> **INFORMATION SUPPLIED**
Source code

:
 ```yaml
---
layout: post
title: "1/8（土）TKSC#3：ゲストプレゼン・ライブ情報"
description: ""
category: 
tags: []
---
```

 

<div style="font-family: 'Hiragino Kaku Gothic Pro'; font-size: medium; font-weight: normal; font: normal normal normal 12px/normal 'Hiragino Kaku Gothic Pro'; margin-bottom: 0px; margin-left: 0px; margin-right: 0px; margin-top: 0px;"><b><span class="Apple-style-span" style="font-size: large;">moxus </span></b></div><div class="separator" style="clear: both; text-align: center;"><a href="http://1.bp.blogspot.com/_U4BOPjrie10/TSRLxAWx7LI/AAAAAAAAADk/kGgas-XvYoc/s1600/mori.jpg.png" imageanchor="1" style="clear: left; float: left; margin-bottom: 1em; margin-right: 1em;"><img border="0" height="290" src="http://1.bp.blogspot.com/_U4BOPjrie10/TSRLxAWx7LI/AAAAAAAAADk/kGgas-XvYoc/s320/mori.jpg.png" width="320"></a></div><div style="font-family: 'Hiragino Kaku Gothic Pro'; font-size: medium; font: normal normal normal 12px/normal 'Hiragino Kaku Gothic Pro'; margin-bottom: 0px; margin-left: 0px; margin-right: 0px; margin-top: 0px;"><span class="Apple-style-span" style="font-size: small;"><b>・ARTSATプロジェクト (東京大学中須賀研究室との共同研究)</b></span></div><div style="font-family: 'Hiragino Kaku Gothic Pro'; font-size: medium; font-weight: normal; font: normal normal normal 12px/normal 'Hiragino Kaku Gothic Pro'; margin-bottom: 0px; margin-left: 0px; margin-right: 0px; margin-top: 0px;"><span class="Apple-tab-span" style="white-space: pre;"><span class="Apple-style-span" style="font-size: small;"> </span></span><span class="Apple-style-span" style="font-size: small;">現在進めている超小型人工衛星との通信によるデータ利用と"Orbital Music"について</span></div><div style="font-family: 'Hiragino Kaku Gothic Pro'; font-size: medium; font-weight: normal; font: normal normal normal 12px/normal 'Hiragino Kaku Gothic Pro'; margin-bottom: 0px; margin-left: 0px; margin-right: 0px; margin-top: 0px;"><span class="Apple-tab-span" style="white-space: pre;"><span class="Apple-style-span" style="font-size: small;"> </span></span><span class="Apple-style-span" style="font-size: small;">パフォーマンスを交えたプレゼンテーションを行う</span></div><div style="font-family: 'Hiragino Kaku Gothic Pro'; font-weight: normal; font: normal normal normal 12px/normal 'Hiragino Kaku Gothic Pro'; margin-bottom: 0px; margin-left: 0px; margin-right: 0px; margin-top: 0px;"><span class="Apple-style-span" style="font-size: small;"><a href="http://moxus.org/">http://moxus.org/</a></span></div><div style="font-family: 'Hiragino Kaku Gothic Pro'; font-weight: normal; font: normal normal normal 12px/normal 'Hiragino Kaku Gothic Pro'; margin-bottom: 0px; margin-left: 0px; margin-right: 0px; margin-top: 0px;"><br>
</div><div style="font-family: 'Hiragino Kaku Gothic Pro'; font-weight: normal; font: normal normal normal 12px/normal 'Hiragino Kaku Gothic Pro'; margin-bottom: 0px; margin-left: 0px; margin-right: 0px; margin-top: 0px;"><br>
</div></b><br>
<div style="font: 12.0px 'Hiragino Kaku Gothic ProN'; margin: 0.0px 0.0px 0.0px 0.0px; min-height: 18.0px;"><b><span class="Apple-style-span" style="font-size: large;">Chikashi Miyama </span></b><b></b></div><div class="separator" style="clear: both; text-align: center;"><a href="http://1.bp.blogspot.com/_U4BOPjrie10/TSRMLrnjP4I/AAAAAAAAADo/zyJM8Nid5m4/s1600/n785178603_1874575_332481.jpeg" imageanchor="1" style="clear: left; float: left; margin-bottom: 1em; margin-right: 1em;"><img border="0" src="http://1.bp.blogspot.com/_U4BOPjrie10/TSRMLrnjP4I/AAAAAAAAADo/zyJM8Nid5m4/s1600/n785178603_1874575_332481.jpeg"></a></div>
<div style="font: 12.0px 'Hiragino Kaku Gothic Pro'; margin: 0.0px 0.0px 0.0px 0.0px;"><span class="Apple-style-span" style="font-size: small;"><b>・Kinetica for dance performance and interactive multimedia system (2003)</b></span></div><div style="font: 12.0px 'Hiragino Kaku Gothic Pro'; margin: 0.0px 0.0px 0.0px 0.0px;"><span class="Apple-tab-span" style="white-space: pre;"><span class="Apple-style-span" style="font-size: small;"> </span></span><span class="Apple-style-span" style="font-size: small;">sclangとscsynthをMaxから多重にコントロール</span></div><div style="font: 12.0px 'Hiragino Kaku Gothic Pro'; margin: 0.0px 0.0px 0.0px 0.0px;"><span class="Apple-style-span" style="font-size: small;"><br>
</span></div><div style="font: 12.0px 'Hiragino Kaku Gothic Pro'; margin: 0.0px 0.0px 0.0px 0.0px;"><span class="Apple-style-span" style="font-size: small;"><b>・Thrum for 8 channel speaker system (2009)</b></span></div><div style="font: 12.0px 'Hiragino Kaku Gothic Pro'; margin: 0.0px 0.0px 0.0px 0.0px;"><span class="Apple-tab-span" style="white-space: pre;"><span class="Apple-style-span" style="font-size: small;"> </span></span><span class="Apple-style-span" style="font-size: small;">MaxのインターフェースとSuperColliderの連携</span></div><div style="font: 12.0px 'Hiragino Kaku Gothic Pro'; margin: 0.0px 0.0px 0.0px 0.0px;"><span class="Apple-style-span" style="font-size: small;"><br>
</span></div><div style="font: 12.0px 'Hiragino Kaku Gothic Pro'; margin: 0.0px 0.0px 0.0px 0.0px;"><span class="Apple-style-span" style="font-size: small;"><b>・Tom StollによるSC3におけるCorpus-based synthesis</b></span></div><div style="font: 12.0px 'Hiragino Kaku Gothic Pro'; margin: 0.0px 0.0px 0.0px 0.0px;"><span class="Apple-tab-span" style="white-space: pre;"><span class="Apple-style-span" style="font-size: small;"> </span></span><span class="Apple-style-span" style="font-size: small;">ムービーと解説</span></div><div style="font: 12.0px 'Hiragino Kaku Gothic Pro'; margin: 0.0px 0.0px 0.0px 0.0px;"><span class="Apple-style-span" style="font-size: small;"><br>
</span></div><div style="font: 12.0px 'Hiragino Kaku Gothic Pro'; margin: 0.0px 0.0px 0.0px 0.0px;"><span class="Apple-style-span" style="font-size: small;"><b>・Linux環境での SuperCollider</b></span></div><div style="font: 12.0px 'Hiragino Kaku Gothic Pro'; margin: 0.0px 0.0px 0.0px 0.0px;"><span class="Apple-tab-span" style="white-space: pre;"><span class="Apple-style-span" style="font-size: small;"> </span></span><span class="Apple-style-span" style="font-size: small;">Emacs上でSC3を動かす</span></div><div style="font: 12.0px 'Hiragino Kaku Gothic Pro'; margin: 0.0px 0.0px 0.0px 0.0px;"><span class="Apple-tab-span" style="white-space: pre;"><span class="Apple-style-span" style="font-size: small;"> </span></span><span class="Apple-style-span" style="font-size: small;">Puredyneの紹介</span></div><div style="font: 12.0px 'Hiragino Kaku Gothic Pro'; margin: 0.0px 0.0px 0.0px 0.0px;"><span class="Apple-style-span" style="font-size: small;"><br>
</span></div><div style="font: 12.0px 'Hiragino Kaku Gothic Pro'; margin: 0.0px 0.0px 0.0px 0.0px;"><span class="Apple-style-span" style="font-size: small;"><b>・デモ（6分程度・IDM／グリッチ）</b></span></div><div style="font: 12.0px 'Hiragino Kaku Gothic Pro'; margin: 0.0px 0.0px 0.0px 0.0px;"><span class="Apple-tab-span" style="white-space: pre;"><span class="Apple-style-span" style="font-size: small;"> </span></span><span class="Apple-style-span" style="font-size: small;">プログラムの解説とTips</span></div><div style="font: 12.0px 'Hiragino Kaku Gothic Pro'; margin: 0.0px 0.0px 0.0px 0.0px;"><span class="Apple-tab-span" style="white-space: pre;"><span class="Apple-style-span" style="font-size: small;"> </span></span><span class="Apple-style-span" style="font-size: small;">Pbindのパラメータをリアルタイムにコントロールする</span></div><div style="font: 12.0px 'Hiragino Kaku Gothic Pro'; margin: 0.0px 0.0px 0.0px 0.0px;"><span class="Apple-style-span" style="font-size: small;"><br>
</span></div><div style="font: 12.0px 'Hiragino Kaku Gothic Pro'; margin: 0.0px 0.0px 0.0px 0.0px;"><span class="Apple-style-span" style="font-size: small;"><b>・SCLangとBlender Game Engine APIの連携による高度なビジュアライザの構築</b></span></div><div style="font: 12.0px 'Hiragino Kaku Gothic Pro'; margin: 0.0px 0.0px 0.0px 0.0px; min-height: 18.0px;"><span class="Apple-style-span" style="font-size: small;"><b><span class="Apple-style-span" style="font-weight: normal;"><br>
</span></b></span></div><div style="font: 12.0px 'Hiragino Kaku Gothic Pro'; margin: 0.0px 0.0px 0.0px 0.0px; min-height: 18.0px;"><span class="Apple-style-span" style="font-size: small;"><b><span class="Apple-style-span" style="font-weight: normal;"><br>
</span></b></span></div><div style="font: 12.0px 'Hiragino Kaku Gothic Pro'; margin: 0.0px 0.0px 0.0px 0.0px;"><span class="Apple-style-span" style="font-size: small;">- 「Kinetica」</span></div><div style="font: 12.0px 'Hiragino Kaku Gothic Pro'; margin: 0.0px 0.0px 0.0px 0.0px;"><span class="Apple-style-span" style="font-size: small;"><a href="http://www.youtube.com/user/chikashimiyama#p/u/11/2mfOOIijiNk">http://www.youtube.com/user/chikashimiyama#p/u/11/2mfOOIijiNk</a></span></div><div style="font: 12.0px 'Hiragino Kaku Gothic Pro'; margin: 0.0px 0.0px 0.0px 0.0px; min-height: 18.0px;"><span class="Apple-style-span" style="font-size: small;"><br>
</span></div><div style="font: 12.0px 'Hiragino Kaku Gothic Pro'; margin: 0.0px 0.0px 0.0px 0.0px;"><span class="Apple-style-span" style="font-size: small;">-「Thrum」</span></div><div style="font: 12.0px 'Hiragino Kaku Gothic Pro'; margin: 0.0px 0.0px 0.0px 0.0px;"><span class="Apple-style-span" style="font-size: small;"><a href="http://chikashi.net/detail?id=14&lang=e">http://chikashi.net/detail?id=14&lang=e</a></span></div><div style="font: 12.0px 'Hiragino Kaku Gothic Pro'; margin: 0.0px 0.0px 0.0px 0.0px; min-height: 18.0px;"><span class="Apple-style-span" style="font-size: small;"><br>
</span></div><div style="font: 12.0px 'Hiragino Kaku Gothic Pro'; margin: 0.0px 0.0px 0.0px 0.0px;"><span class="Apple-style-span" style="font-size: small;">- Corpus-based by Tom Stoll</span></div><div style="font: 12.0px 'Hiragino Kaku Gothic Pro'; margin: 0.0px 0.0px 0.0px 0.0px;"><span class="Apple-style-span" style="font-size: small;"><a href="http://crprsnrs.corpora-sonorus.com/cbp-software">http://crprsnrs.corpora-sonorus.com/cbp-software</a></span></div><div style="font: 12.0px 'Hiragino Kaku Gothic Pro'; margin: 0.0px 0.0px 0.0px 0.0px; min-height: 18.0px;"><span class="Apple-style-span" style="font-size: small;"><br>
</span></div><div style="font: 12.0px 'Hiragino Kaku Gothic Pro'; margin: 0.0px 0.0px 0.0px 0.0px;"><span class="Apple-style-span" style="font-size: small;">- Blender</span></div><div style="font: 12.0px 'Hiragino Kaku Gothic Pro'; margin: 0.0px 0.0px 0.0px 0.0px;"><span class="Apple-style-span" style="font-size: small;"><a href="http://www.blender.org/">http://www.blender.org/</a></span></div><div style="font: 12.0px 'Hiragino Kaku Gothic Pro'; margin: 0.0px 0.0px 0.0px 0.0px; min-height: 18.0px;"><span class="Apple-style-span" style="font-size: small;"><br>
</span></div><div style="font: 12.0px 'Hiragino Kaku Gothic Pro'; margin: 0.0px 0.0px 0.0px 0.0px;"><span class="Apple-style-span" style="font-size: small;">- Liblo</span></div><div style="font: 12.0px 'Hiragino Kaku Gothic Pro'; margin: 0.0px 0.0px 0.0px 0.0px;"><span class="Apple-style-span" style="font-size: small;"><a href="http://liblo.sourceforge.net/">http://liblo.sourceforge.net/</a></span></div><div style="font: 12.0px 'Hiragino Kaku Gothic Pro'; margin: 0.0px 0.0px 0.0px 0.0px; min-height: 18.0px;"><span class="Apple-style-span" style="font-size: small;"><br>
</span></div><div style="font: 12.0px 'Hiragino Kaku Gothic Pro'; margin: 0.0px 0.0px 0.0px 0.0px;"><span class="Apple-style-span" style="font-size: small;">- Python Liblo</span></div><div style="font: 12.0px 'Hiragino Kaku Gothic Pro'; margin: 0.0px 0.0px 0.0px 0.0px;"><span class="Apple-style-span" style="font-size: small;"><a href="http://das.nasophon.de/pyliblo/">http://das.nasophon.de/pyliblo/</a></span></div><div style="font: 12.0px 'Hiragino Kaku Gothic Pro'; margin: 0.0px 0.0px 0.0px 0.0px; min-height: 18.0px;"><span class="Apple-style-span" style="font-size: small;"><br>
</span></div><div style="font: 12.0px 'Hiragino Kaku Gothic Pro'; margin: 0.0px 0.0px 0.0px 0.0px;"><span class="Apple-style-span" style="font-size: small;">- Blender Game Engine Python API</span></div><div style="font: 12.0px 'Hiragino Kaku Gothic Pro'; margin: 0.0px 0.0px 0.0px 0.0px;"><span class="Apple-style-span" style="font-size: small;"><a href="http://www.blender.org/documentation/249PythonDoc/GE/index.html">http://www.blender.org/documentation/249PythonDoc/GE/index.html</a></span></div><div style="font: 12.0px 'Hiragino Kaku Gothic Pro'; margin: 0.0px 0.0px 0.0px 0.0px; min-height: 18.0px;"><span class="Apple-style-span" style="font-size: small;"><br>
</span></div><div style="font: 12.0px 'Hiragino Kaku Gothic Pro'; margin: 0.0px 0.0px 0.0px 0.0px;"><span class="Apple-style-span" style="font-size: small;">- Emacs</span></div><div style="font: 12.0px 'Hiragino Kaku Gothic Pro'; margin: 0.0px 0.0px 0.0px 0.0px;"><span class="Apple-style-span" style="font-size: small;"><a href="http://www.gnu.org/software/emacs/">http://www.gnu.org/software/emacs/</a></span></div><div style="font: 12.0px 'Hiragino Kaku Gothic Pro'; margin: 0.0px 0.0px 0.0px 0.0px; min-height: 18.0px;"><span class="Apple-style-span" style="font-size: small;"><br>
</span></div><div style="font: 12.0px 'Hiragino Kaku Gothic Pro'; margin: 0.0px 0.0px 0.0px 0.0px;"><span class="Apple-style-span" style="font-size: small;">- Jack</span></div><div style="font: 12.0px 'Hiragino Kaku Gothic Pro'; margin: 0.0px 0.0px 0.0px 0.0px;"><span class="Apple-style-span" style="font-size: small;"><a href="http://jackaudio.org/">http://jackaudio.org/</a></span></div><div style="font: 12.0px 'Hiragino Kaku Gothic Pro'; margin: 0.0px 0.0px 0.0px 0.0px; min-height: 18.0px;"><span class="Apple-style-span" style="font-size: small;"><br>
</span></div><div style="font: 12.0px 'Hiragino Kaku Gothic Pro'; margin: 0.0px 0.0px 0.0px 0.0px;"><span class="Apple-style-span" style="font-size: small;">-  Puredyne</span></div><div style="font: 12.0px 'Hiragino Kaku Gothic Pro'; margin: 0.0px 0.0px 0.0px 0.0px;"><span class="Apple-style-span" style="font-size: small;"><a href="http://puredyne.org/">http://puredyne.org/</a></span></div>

> **EXERCISE**
Look through the material above and pick out each line holding the word "software".

> **SOLUTION FOR THIS EXERCISE**
</span></div><div style="font: 12.0px 'Hiragino Kaku Gothic Pro'; margin: 0.0px 0.0px 0.0px 0.0px;"><span class="Apple-style-span" style="font-size: small;">- Corpus-based by Tom Stoll</span></div><div style="font: 12.0px 'Hiragino Kaku Gothic Pro'; margin: 0.0px 0.0px 0.0px 0.0px;"><span class="Apple-style-span" style="font-size: small;"><a href="http://crprsnrs.corpora-sonorus.com/cbp-software">http://crprsnrs.corpora-sonorus.com/cbp-software</a></span></div><div style="font: 12.0px 'Hiragino Kaku Gothic Pro'; margin: 0.0px 0.0px 0.0px 0.0px; min-height: 18.0px;"><span class="Apple-style-span" style="font-size: small;"><br>
</span></div><div style="font: 12.0px 'Hiragino Kaku Gothic Pro'; margin: 0.0px 0.0px 0.0px 0.0px;"><span class="Apple-style-span" style="font-size: small;">- Emacs</span></div><div style="font: 12.0px 'Hiragino Kaku Gothic Pro'; margin: 0.0px 0.0px 0.0px 0.0px;"><span class="Apple-style-span" style="font-size: small;"><a href="http://www.gnu.org/software/emacs/">http://www.gnu.org/software/emacs/</a></span></div><div style="font: 12.0px 'Hiragino Kaku Gothic Pro'; margin: 0.0px 0.0px 0.0px 0.0px; min-height: 18.0px;"><span class="Apple-style-span" style="font-size: small;"><br>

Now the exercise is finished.